The Center for Public Integrity interviewed Yellen and reviewed her career through two stints on the Federal Reserve Board and as president of the San Francisco Fed Bank including speeches, meeting transcripts, government testimony and reviews of bank failures.
The picture that emerges is of an overseer who tried to point out dangers in the banking system before the situation came to a crisis in 2008, but who didn't act forcefully against banks that she saw taking excessive risk because she didn't believe she had adequate authority.
After working through the depths of the crisis and having a hand in closing more than a dozen failed banks including Washington Mutual, the largest bank failure in U.S. history Yellen now appears determined to ensure that banks fortify themselves against financial shocks and that regulators have the power to police the system.
Bernanke's term ends at the end of this year and President Barack Obama has suggested that he may replace him.
If selected for the position, Yellen is unlikely to push for revolutionary change, such as breaking up the biggest banks. However, many expect her to be a tougher regulator than the current Fed chairman, Ben Bernanke, and she appears more willing to take strong action to stop banking giants from putting taxpayers at risk. But even so, the power of the Fed has its limits.

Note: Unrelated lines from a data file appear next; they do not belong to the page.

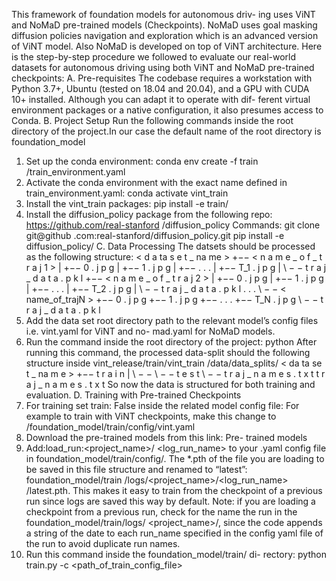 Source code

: This framework of foundation models for autonomous driv-
ing uses ViNT and NoMaD pre-trained models (Checkpoints).
NoMaD uses goal masking diffusion policies navigation and
exploration which is an advanced version of ViNT model. Also
NoMaD is developed on top of ViNT architecture. Here is the
step-by-step procedure we followed to evaluate our real-world
datasets for autonomous driving using both ViNT and NoMaD
pre-trained checkpoints:
A. Pre-requisites
The codebase requires a workstation with Python 3.7+,
Ubuntu (tested on 18.04 and 20.04), and a GPU with CUDA
10+ installed. Although you can adapt it to operate with dif-
ferent virtual environment packages or a native configuration,
it also presumes access to Conda.
B. Project Setup
Run the following commands inside the root directory of
the project.In our case the default name of the root directory
is foundation_model
1) Set up the conda environment:
conda env create -f train
/train_environment.yaml
2) Activate the conda environment with the exact name
defined in train_environment.yaml:
conda activate vint_train
3) Install the vint_train packages:
pip install -e train/
4) Install the diffusion_policy package from the
following repo:
https://github.com/real-stanford
/diffusion_policy
Commands:
git clone git@github
.com:real-stanford/diffusion_policy.git
pip install -e diffusion_policy/
C. Data Processing
The datsets should be processed as the following structure:
< d a ta s e t _ na me >
+−− < n a m e _ o f _ t r a j 1 >
| +−− 0 . j p g
| +−− 1 . j p g
| +−− . . .
| +−− T_1 . j p g
| \ − − t r a j _ d a t a . p k l
+−− < n a m e _ o f _ t r a j 2 >
| +−− 0 . j p g
| +−− 1 . j p g
| +−− . . .
| +−− T_2 . j p g
| \ − − t r a j _ d a t a . p k l
. . .
\ − − < name_of_trajN >
+−− 0 . j p g
+−− 1 . j p g
+−− . . .
+−− T_N . j p g
\ − − t r a j _ d a t a . p k l
1) Add the data set root directory path to the relevant
model’s config files i.e. vint.yaml for ViNT and no-
mad.yaml for NoMaD models.
2) Run the command inside the root directory of the
project:
python <path to the data_split.py file>
After running this command, the processed
data-split should the following structure
inside vint_release/train/vint_train
/data/data_splits/
< da ta se t _ na m e >
+−− t r a i n
| \ − − \ − − t e s t
\ − − t r a j _ n a m e s . t x t
t r a j _ n a m e s . t x t
So now the data is structured for both training and
evaluation.
D. Training with Pre-trained Checkpoints
1) For training set train: False inside the related
model config file: For example to train
with ViNT checkpoints, make this change to
/foundation_model/train/config/vint.yaml
2) Download the pre-trained models from this link: Pre-
trained models
3) Add:load_run:<project_name>/
<log_run_name> to your .yaml config file
in foundation_model/train/config/.
The *.pth of the file you are loading to
be saved in this file structure and renamed
to “latest”: foundation_model/train
/logs/<project_name>/<log_run_name>
/latest.pth. This makes it easy to train from
the checkpoint of a previous run since logs are
saved this way by default. Note: if you are loading a
checkpoint from a previous run, check for the name
the run in the foundation_model/train/logs/
<project_name>/, since the code appends a string
of the date to each run_name specified in the config
yaml file of the run to avoid duplicate run names.
4) Run this command inside the
foundation_model/train/ di-
rectory: python train.py -c
<path_of_train_config_file>
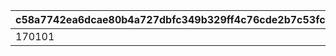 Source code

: |c58a7742ea6dcae80b4a727dbfc349b329ff4c76cde2b7c53fc8a898627c3b23|d97a7d44971b5752d2a99e6adb40846315a6ed5f63f7854a43b704b2abe44533|
| --- | --- |
|170101|105701| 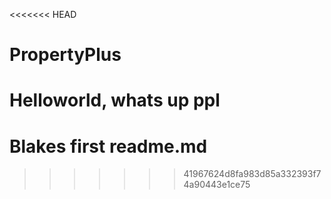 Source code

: <<<<<<< HEAD
# PropertyPlus
Helloworld, whats up ppl
=======
# Blakes first readme.md
>>>>>>> 41967624d8fa983d85a332393f74a90443e1ce75
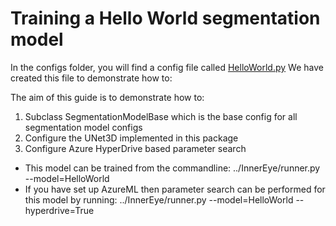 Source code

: # Training a Hello World segmentation model

In the configs folder, you will find a config file called [HelloWorld.py](../InnerEye/ML/configs/segmentation/HelloWorld.py) 
We have created this file to demonstrate how to:

The aim of this guide is to demonstrate how to:
1. Subclass SegmentationModelBase which is the base config for all segmentation model configs
1. Configure the UNet3D implemented in this package
1. Configure Azure HyperDrive based parameter search

- This model can be trained from the commandline: ../InnerEye/runner.py --model=HelloWorld
- If you have set up AzureML then parameter search can be performed for this model by running:
../InnerEye/runner.py --model=HelloWorld --hyperdrive=True
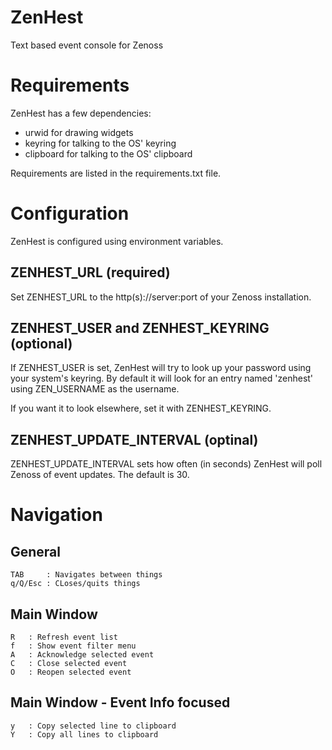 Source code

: # ZenHest
Text based event console for Zenoss

# Requirements
ZenHest has a few dependencies:

   * urwid for drawing widgets
   * keyring for talking to the OS' keyring
   * clipboard for talking to the OS' clipboard

Requirements are listed in the requirements.txt file.

# Configuration
ZenHest is configured using environment variables.

## ZENHEST_URL (required)
Set ZENHEST_URL to the http(s)://server:port of your Zenoss installation.

## ZENHEST_USER and ZENHEST_KEYRING (optional)
If ZENHEST_USER is set, ZenHest will try to look up your password using your
system's keyring. By default it will look for an entry named 'zenhest' using
ZEN_USERNAME as the username.

If you want it to look elsewhere, set it with ZENHEST_KEYRING.

## ZENHEST_UPDATE_INTERVAL (optinal)
ZENHEST_UPDATE_INTERVAL sets how often (in seconds) ZenHest will poll Zenoss of
event updates. The default is 30.

# Navigation

## General

    TAB     : Navigates between things
    q/Q/Esc : CLoses/quits things

## Main Window

    R   : Refresh event list
    f   : Show event filter menu
    A   : Acknowledge selected event
    C   : Close selected event
    O   : Reopen selected event

## Main Window - Event Info focused

    y   : Copy selected line to clipboard
    Y   : Copy all lines to clipboard
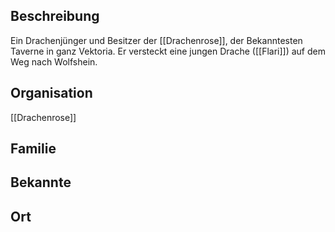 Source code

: ## Beschreibung
Ein Drachenjünger und Besitzer der [[Drachenrose]], der Bekanntesten Taverne in ganz Vektoria. Er versteckt eine jungen Drache ([[Flari]]) auf dem Weg nach Wolfshein.

## Organisation
[[Drachenrose]]

## Familie


## Bekannte


## Ort
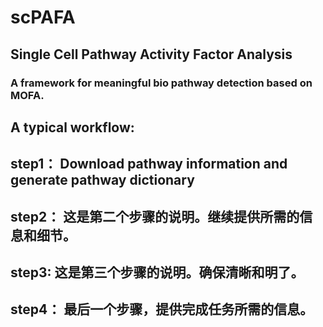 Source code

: # scPAFA
## **Single Cell Pathway Activity Factor Analysis**

### A framework for meaningful bio pathway detection based on MOFA.

## **A typical workflow:**

## **step1：** Download pathway information and generate pathway dictionary

## **step2：** 这是第二个步骤的说明。继续提供所需的信息和细节。

## **step3:** 这是第三个步骤的说明。确保清晰和明了。

## **step4：** 最后一个步骤，提供完成任务所需的信息。
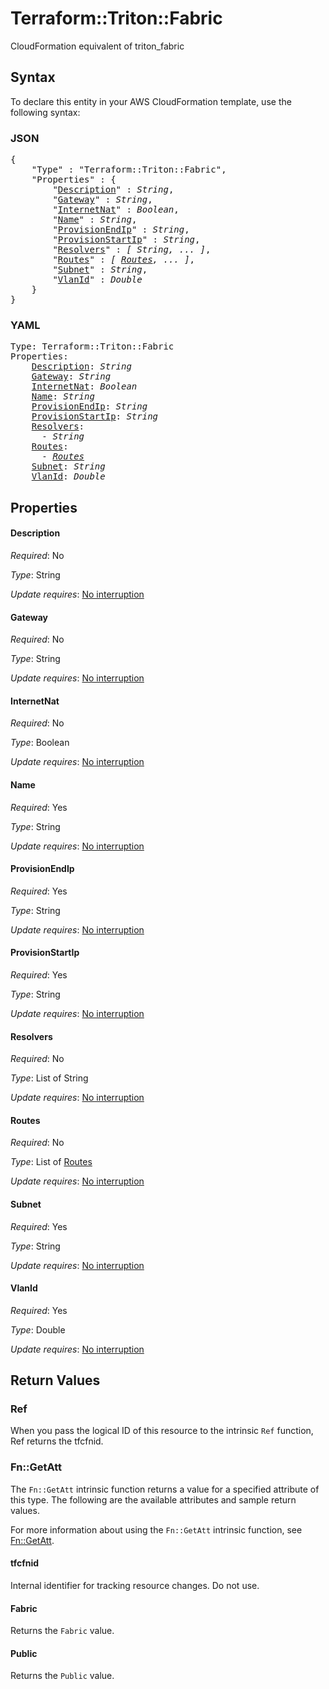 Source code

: # Terraform::Triton::Fabric

CloudFormation equivalent of triton_fabric

## Syntax

To declare this entity in your AWS CloudFormation template, use the following syntax:

### JSON

<pre>
{
    "Type" : "Terraform::Triton::Fabric",
    "Properties" : {
        "<a href="#description" title="Description">Description</a>" : <i>String</i>,
        "<a href="#gateway" title="Gateway">Gateway</a>" : <i>String</i>,
        "<a href="#internetnat" title="InternetNat">InternetNat</a>" : <i>Boolean</i>,
        "<a href="#name" title="Name">Name</a>" : <i>String</i>,
        "<a href="#provisionendip" title="ProvisionEndIp">ProvisionEndIp</a>" : <i>String</i>,
        "<a href="#provisionstartip" title="ProvisionStartIp">ProvisionStartIp</a>" : <i>String</i>,
        "<a href="#resolvers" title="Resolvers">Resolvers</a>" : <i>[ String, ... ]</i>,
        "<a href="#routes" title="Routes">Routes</a>" : <i>[ <a href="routes.md">Routes</a>, ... ]</i>,
        "<a href="#subnet" title="Subnet">Subnet</a>" : <i>String</i>,
        "<a href="#vlanid" title="VlanId">VlanId</a>" : <i>Double</i>
    }
}
</pre>

### YAML

<pre>
Type: Terraform::Triton::Fabric
Properties:
    <a href="#description" title="Description">Description</a>: <i>String</i>
    <a href="#gateway" title="Gateway">Gateway</a>: <i>String</i>
    <a href="#internetnat" title="InternetNat">InternetNat</a>: <i>Boolean</i>
    <a href="#name" title="Name">Name</a>: <i>String</i>
    <a href="#provisionendip" title="ProvisionEndIp">ProvisionEndIp</a>: <i>String</i>
    <a href="#provisionstartip" title="ProvisionStartIp">ProvisionStartIp</a>: <i>String</i>
    <a href="#resolvers" title="Resolvers">Resolvers</a>: <i>
      - String</i>
    <a href="#routes" title="Routes">Routes</a>: <i>
      - <a href="routes.md">Routes</a></i>
    <a href="#subnet" title="Subnet">Subnet</a>: <i>String</i>
    <a href="#vlanid" title="VlanId">VlanId</a>: <i>Double</i>
</pre>

## Properties

#### Description

_Required_: No

_Type_: String

_Update requires_: [No interruption](https://docs.aws.amazon.com/AWSCloudFormation/latest/UserGuide/using-cfn-updating-stacks-update-behaviors.html#update-no-interrupt)

#### Gateway

_Required_: No

_Type_: String

_Update requires_: [No interruption](https://docs.aws.amazon.com/AWSCloudFormation/latest/UserGuide/using-cfn-updating-stacks-update-behaviors.html#update-no-interrupt)

#### InternetNat

_Required_: No

_Type_: Boolean

_Update requires_: [No interruption](https://docs.aws.amazon.com/AWSCloudFormation/latest/UserGuide/using-cfn-updating-stacks-update-behaviors.html#update-no-interrupt)

#### Name

_Required_: Yes

_Type_: String

_Update requires_: [No interruption](https://docs.aws.amazon.com/AWSCloudFormation/latest/UserGuide/using-cfn-updating-stacks-update-behaviors.html#update-no-interrupt)

#### ProvisionEndIp

_Required_: Yes

_Type_: String

_Update requires_: [No interruption](https://docs.aws.amazon.com/AWSCloudFormation/latest/UserGuide/using-cfn-updating-stacks-update-behaviors.html#update-no-interrupt)

#### ProvisionStartIp

_Required_: Yes

_Type_: String

_Update requires_: [No interruption](https://docs.aws.amazon.com/AWSCloudFormation/latest/UserGuide/using-cfn-updating-stacks-update-behaviors.html#update-no-interrupt)

#### Resolvers

_Required_: No

_Type_: List of String

_Update requires_: [No interruption](https://docs.aws.amazon.com/AWSCloudFormation/latest/UserGuide/using-cfn-updating-stacks-update-behaviors.html#update-no-interrupt)

#### Routes

_Required_: No

_Type_: List of <a href="routes.md">Routes</a>

_Update requires_: [No interruption](https://docs.aws.amazon.com/AWSCloudFormation/latest/UserGuide/using-cfn-updating-stacks-update-behaviors.html#update-no-interrupt)

#### Subnet

_Required_: Yes

_Type_: String

_Update requires_: [No interruption](https://docs.aws.amazon.com/AWSCloudFormation/latest/UserGuide/using-cfn-updating-stacks-update-behaviors.html#update-no-interrupt)

#### VlanId

_Required_: Yes

_Type_: Double

_Update requires_: [No interruption](https://docs.aws.amazon.com/AWSCloudFormation/latest/UserGuide/using-cfn-updating-stacks-update-behaviors.html#update-no-interrupt)

## Return Values

### Ref

When you pass the logical ID of this resource to the intrinsic `Ref` function, Ref returns the tfcfnid.

### Fn::GetAtt

The `Fn::GetAtt` intrinsic function returns a value for a specified attribute of this type. The following are the available attributes and sample return values.

For more information about using the `Fn::GetAtt` intrinsic function, see [Fn::GetAtt](https://docs.aws.amazon.com/AWSCloudFormation/latest/UserGuide/intrinsic-function-reference-getatt.html).

#### tfcfnid

Internal identifier for tracking resource changes. Do not use.

#### Fabric

Returns the <code>Fabric</code> value.

#### Public

Returns the <code>Public</code> value.

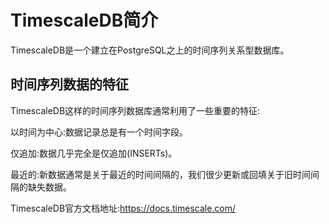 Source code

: # TimescaleDB简介

TimescaleDB是一个建立在PostgreSQL之上的时间序列关系型数据库。

## 时间序列数据的特征

TimescaleDB这样的时间序列数据库通常利用了一些重要的特征:

以时间为中心:数据记录总是有一个时间字段。

仅追加:数据几乎完全是仅追加(INSERTs)。

最近的:新数据通常是关于最近的时间间隔的，我们很少更新或回填关于旧时间间隔的缺失数据。

TimescaleDB官方文档地址:https://docs.timescale.com/
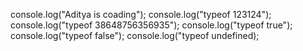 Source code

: console.log("Aditya is coading");
console.log("typeof 123124");
console.log("typeof 38648756356935");
console.log("typeof true");
console.log("typeof false");
console.log("typeof undefined);


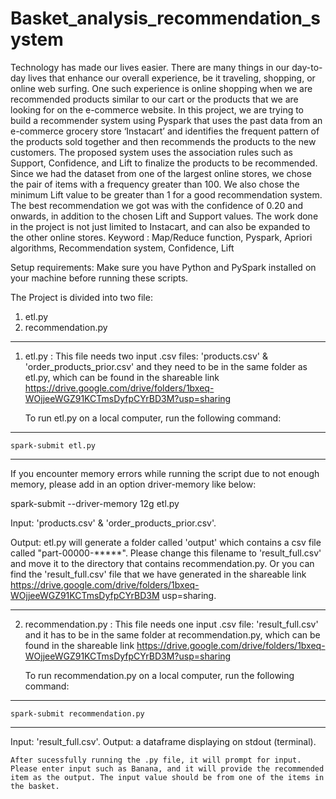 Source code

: # Basket_analysis_recommendation_system

Technology has made our lives easier. There are many things in our day-to-day lives
that enhance our overall experience, be it traveling, shopping, or online web surfing.
One such experience is online shopping when we are recommended products similar to
our cart or the products that we are looking for on the e-commerce website. In this
project, we are trying to build a recommender system using Pyspark that uses the past
data from an e-commerce grocery store ‘Instacart’ and identifies the frequent pattern of
the products sold together and then recommends the products to the new customers.
The proposed system uses the association rules such as Support, Confidence, and Lift
to finalize the products to be recommended. Since we had the dataset from one of the
largest online stores, we chose the pair of items with a frequency greater than 100. We
also chose the minimum Lift value to be greater than 1 for a good recommendation
system. The best recommendation we got was with the confidence of 0.20 and
onwards, in addition to the chosen Lift and Support values. The work done in the project
is not just limited to Instacart, and can also be expanded to the other online stores.
Keyword : Map/Reduce function, Pyspark, Apriori algorithms, Recommendation
system, Confidence, Lift

Setup requirements:
Make sure you have Python and PySpark installed on your machine before running these scripts.


The Project is divided into two file:
1. etl.py
2. recommendation.py

-------------------------------------------------------------------------------------
1. etl.py : This file needs two input .csv files: 'products.csv' & 'order_products_prior.csv' and they need to be in the same folder as etl.py, 
which can be found in the shareable link https://drive.google.com/drive/folders/1bxeq-WOjjeeWGZ91KCTmsDyfpCYrBD3M?usp=sharing

	To run etl.py on a local computer, run the following command:
---------------------------------
	spark-submit etl.py
---------------------------------

If you encounter memory errors while running the script due to not enough memory, 
please add in an option driver-memory <number of memory GB> like below:

spark-submit --driver-memory 12g etl.py


Input: 'products.csv' & 'order_products_prior.csv'. 

Output: etl.py will generate a folder called 'output' which contains a csv file called "part-00000-*****".
Please change this filename to 'result_full.csv' and move it to the directory that contains recommendation.py.
Or you can find the 'result_full.csv' file that we have generated in the shareable link https://drive.google.com/drive/folders/1bxeq-WOjjeeWGZ91KCTmsDyfpCYrBD3M usp=sharing.

------------------------------------------------------------------------
2. recommendation.py : This file needs one input .csv file: 'result_full.csv' and it has to be in the same folder at recommendation.py, which can be found in the shareable link https://drive.google.com/drive/folders/1bxeq-WOjjeeWGZ91KCTmsDyfpCYrBD3M?usp=sharing

	To run recommendation.py on a local computer, run the following command:
----------------------------------------
	spark-submit recommendation.py
----------------------------------------

Input: 'result_full.csv'.
Output: a dataframe displaying on stdout (terminal).
	
	After sucessfully running the .py file, it will prompt for input. Please enter input such as Banana, and it will provide the recommended item as the output. The input value should be from one of the items in the basket.
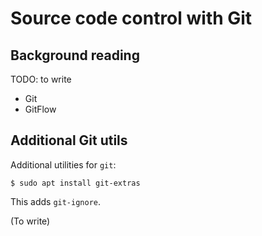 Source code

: # Source code control with Git

## Background reading

TODO: to write

- Git 
- GitFlow

## Additional Git utils

Additional utilities for `git`:

    $ sudo apt install git-extras

This adds `git-ignore`.

(To write)
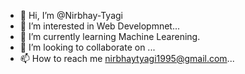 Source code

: - 👋 Hi, I’m @Nirbhay-Tyagi
- 👀 I’m interested in Web Developmnet...
- 🌱 I’m currently learning Machine Learening.
- 💞️ I’m looking to collaborate on ...
- 📫 How to reach me nirbhaytyagi1995@gmail.com...

<!---
Nirbhay-Tyagi/Nirbhay-Tyagi is a ✨ special ✨ repository because its `README.md` (this file) appears on your GitHub profile.
You can click the Preview link to take a look at your changes.
--->
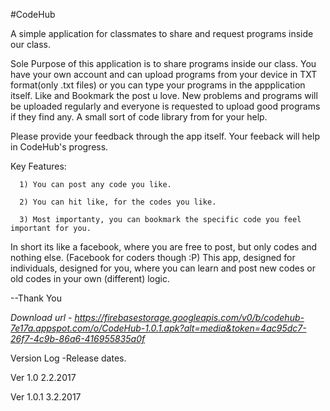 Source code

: #CodeHub


A simple application for classmates to share and request programs inside our class.



Sole Purpose of this application is to share programs inside our class.
You have your own account and can upload programs from your device in TXT format(only .txt files) or you can type your programs in the appplication itself.
Like and Bookmark the post u love.
New problems and programs will be uploaded regularly and everyone is requested to upload good programs if they find any.
A small sort of code library from for your help.

Please provide your feedback through the app itself.
Your feeback will help in CodeHub's progress.

Key Features:

      1) You can post any code you like.

      2) You can hit like, for the codes you like.

      3) Most importanty, you can bookmark the specific code you feel important for you.



In short its like a facebook, where you are free to post, but only codes and nothing else.
(Facebook for coders though :P) 
This app, designed for individuals, designed for you, where you can learn and post new codes or old codes in your own (different) logic.

--Thank You 


*Download url - https://firebasestorage.googleapis.com/v0/b/codehub-7e17a.appspot.com/o/CodeHub-1.0.1.apk?alt=media&token=4ac95dc7-26f7-4c9b-86a6-416955835a0f*


Version Log -Release dates.

Ver 1.0 	 2.2.2017

Ver 1.0.1	 3.2.2017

"They can't stop all future crises, but it's up to the Fed to make these crises more or less severe," said Simon Johnson, a professor at the Massachusetts Institute of Technology and author of 13 Bankers: The Wall Street Takeover and the Next Financial Meltdown.
Yellen wants to require big banks to hold more capital, to boost the margin requirements on derivatives trades and to require foreign banks that do business in the U.S. to hold capital in the U.S.
"We would expect her to toughen rules for the biggest banks," said Jaret Seiberg, analyst at Guggenheim Strategies in New York, in a client report. "We believe her elevation to chairman would be negative for the mega banks."